Friday, January 11, 2008

First-in-the-nation bluegrass at Portland's RiverCity

[Seldom Scene closes out RiverCity on Sunday afternoon.]

The year in roots acoustic music got underway on the first weekend of 2008 with the fourth running of the RiverCity Bluegrass Festival at the Oregon Convention Center in Portland OR.

Among an outstanding lineup of top bluegrass names, the top music headline was the debut of one of the sure-fire new acts on the roots festival circuit, the Dan Tyminski Band, headed by the Alison Krauss & Union Station guitarist and including bluegrass standouts Adam Steffey on mandolin and Ron Stewart on banjo.

Actually, the band's Saturday show was its third official performance, after gigs in Nashville and San Francisco earlier in the week. See the related post for details on the Tyminski Band set.

For a still-emerging festival, RCBF put on an outstanding lineup, featuring top acts Seldom Scene, Tim O'Brien, Del McCoury Band, Rhonda Vincent, Marty Stuart and many more. Styles ran the spectrum of acoustic music from bluegrass gospel (Doyle Lawson & Quicksilver) to Texas country (The Flatlanders) to improvisational string-band (Darol Anger's Republic of Strings).

Other standouts included David Grisman Quintet, Dry Branch Fire Squad, Foghorn Stringband, David Grier, John Reischman, Tony Furtado, Bryan Bowers, plus a whole contingent of Pacific Northwest regional bands.

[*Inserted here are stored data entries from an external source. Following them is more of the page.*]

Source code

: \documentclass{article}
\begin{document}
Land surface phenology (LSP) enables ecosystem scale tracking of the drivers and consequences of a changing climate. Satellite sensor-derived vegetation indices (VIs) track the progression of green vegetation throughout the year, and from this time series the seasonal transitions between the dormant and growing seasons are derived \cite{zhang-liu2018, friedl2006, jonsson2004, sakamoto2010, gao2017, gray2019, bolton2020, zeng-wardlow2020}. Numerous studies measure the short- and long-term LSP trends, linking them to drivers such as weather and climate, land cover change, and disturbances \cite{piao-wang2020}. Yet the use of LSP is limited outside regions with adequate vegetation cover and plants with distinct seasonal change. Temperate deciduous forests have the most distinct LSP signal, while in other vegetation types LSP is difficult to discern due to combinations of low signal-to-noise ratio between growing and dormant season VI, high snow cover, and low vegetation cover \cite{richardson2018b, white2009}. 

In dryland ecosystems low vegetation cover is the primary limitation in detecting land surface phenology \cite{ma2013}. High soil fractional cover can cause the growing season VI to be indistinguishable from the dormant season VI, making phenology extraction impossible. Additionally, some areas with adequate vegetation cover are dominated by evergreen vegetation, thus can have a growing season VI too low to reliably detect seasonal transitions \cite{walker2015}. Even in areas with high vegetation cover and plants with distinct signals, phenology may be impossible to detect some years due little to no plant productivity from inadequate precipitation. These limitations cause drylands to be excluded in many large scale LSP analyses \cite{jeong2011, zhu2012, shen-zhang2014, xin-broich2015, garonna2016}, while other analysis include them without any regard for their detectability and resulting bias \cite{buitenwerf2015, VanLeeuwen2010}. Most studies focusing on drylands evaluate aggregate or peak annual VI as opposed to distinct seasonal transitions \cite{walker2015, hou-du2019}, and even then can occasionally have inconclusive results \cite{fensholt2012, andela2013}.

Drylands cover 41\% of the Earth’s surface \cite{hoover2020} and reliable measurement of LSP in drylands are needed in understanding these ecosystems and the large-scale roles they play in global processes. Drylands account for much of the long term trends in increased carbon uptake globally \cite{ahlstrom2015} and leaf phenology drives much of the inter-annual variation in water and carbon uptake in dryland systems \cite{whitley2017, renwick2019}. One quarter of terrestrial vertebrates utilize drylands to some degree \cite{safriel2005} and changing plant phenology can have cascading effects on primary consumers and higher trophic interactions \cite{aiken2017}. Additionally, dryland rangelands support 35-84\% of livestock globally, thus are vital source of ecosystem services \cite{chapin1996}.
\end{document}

Besides the outstanding lineup, the event impressed me as a full-featured festival experience--with two stages, full-fledged workshop program, kids program, extensive vendor exhibits, attendee jams in halls and lobbies, and a special "jam train" to bring in patrons from Seattle.

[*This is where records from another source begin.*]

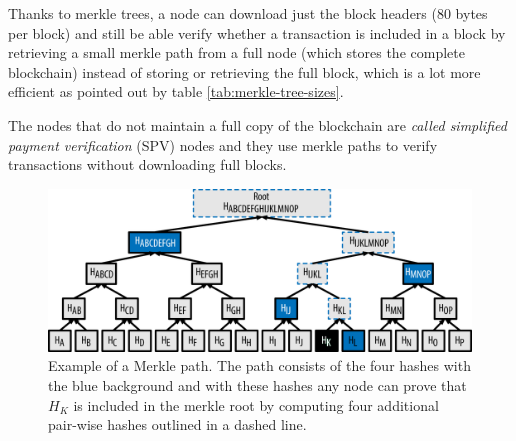  Thanks to merkle trees, a node can download just the block headers (80 bytes
 per block) and still be able verify whether a transaction is included in a
 block by retrieving a small merkle path from a full node (which stores the
 complete blockchain) instead of storing or retrieving the full block, which
 is a lot more efficient as pointed out by table \ref{tab:merkle-tree-sizes}.

 The nodes that do not maintain a full copy of the blockchain are \emph{called
 simplified payment verification} (SPV) nodes and they use merkle paths to
 verify transactions without downloading full blocks.

 \begin{table}[h!]
 \footnotesize

 \centering
 \caption{Merkle tree efficiency}
 \label{tab:merkle-tree-sizes}
 \end{table}


\begin{figure}[!htb]
	\centering
	\includegraphics[width=1\linewidth]{img/merkle-tree-path.png}
	\caption{Example of a Merkle path. The path consists of the four hashes with the
  blue background and with these hashes any node can prove that $H_K$ is included
  in the merkle root by computing four additional pair-wise hashes outlined in a
  dashed line.  }
	\label{fig:merkle-tree-path}
\end{figure}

Convention center festivals usually lack for charm, and that was somewhat the case here. The main stage and vendor area was set in a dark, cavernous exhibit hall space, but the sound was excellent and the sight lines were fine.

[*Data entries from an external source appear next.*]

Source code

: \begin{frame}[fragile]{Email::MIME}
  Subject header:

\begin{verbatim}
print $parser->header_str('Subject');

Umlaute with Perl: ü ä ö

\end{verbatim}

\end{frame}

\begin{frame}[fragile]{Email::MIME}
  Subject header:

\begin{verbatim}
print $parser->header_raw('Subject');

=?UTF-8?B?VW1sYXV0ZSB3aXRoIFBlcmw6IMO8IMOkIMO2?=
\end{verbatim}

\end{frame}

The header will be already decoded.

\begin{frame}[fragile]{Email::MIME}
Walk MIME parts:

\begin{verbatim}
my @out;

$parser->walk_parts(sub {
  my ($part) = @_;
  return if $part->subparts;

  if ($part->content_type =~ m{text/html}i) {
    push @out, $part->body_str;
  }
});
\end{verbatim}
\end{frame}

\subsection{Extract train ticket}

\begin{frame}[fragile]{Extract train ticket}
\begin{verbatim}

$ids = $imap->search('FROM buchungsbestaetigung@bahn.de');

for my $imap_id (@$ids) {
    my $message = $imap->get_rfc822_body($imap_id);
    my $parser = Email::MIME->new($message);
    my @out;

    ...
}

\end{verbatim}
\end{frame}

Outside in the soaring glassed-in concourse, the second stage and workshop area had the bustle of an outdoor festival. The convention center central location on Portland's river front, adjacent to the trendy Pearl District, compensated for the otherwise uninspring site.

Unsurprisingly, the weather was gloomy with occasional downpours, but that didn't seem to dampen the mood. The festival promoters did not have an official attendance count, but were hoping to hit about 4000 for the three days, which seemed consistent with my rough estimate of the crowd sizes.

Unlike many festivals, RCBF is run as a for-profit enterprise, though the profit part may continue to be theoretical. It is run by Palmer/Wirfs & Associates, a Portland exhibition producer specializing in antique shows and similar events.

For Christine Palmer and her husband Chuck, it seems to be more a labor of love than a breakthrough business opportunity. The area bluegrass community has embraced the event by volunteering and participating as though it was a non-profit undertaking.

Bravo for a top-notch event whose first-in-the-nation status makes it the bluegrass equivalent of the New Hampshire primary.